The final investment decision comes despite a $72 million hike in the estimated costs of developing the project near Leinster from $473m to $545m because of scope changes and general cost escalation.

The low-interest deal with Ford represents the first time a carmaker has provided debt funding directly to an aspiring lithium miner. The $300m in cash will be provided at the bank bill swap rate plus a fixed margin of 1.5 per cent.

Ford’s debt funding completes the funding puzzle to develop Kathleen Valley, boosting the $463m raised by Liontown in December.

The debt funding comes with a binding offtake agreement between the two parties for Liontown to supply the US car maker with an average 150,000 tonnes of lithium concentrate a year for five years from the beginning of commercial production, expected in the second quarter of 2024.

It also highlights the growing scramble by automakers to secure the raw materials required to reach their aggressive EV production targets.

Car manufacturers are increasingly expected to make investments upstream in the battery supply chain to ensure the mines are built to provide battery ingredients needed for their vehicles.

The FID will spark the award of a series of contracts around engineering, procurement and construction management as well as power, freight and logistics, bulk earthworks and mining.
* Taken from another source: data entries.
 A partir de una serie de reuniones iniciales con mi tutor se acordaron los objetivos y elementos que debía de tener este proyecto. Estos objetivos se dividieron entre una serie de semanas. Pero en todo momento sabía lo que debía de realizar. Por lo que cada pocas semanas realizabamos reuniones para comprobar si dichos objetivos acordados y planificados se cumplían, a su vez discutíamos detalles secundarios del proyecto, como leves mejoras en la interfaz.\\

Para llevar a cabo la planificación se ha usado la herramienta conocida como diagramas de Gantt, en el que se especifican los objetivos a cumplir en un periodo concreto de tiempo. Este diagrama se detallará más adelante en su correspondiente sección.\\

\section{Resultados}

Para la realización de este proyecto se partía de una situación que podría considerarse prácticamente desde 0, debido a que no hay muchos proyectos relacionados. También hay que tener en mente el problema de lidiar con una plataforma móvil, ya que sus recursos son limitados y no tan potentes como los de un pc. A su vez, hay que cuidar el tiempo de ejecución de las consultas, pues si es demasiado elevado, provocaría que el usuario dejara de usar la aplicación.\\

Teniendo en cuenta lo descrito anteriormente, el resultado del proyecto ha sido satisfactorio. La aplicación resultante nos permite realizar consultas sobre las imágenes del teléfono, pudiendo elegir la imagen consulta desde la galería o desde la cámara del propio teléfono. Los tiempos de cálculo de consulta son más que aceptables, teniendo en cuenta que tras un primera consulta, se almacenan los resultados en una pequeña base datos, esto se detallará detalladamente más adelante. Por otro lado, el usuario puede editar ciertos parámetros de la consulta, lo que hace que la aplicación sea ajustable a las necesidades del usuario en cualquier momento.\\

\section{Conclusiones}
The contract for the design and construction of the accommodation village has already been awarded to ADD Business Group.
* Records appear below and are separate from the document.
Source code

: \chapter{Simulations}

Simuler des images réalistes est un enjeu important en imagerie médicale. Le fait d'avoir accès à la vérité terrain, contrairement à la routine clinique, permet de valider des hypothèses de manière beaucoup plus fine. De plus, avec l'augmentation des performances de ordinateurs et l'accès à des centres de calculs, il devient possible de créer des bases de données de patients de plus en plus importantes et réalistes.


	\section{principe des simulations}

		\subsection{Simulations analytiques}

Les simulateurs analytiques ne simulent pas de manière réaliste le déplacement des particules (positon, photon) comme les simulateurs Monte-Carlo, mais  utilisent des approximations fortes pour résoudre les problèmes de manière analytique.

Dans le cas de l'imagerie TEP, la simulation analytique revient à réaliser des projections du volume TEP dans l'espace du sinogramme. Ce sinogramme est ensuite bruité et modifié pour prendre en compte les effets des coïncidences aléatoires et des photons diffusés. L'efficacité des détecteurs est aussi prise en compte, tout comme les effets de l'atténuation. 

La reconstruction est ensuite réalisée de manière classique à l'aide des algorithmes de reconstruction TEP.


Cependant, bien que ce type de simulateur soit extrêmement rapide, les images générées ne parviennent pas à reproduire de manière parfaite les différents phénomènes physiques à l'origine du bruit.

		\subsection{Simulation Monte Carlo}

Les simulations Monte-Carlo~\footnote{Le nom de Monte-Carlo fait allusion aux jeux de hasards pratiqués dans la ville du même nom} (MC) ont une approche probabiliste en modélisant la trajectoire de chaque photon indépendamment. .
Ford joins US electric vehicle pioneer Tesla and South Korean industrial giant LG as foundational customers of Kathleen Valley, with 90 per cent of initial production from Kathleen Valley now under sales agreements.
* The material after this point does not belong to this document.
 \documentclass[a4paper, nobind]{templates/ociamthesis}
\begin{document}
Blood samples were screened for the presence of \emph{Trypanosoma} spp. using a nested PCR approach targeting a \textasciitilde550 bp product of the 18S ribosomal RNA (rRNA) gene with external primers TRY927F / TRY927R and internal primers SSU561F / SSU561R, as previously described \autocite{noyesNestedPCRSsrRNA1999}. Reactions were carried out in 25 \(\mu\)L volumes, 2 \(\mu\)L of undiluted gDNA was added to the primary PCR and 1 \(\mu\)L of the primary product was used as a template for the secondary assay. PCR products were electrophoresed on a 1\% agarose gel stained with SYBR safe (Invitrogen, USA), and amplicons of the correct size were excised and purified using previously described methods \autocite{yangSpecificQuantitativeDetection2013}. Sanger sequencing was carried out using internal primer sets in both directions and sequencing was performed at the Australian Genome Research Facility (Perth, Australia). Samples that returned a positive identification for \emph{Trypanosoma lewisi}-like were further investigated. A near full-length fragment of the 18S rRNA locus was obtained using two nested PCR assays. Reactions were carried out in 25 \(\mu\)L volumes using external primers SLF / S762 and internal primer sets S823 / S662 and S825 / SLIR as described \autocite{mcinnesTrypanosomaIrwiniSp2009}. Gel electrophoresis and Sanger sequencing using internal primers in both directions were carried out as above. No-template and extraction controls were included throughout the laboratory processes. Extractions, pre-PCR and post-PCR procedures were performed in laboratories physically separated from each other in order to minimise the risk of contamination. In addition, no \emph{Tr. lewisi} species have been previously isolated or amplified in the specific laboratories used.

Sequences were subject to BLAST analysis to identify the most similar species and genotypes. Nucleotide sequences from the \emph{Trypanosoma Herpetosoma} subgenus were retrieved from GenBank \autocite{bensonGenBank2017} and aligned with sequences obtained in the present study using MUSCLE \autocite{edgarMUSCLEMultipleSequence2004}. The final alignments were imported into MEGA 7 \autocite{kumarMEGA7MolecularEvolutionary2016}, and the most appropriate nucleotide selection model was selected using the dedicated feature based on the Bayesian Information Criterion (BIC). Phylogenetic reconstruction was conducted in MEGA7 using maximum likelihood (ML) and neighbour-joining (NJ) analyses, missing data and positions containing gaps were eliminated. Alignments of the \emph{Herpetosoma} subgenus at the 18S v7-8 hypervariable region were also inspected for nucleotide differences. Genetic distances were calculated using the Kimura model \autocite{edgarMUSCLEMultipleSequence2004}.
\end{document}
Kathleen Valley is forecast to initially produce about 500,000t of spodumene concentrate, expanding to about 700,000tpa over a 23-year mine life.

Liontown managing director Tony Ottaviano said the company’s disciplined approach to its offtake strategy had enabled it to build a customer base of Tier-1, globally significant customers in the EV battery supply chain, validating Kathleen Valley’s status as a globally relevant lithium asset.

“On the back of securing our third foundational offtaker and favourable debt financing arrangements, the board has moved swiftly and decisively to make a FID, underscoring Liontown’s collective determination to deliver Kathleen Valley as quickly as possible,” he said.

The FID comes despite ongoing concerns about building big projects in light of WA’s tight labour market and inflationary cost environment. On Monday, Evolution shelved a proposed expansion of the mill at its Mungari gold operations near Kalgoorlie citing the risks of rising costs.

Ford’s vice-president of EV industrialisation, Lisa Drake, said the automaker continued to push more deeply into the battery supply chain to meet its goal of delivering more than two million EVs annually for customers by 2026.

“This is one of several agreements we’re working on to help us secure raw materials to support our plan to deliver EVs for customers around the world and meet our environmental, social and governance commitments,” she said.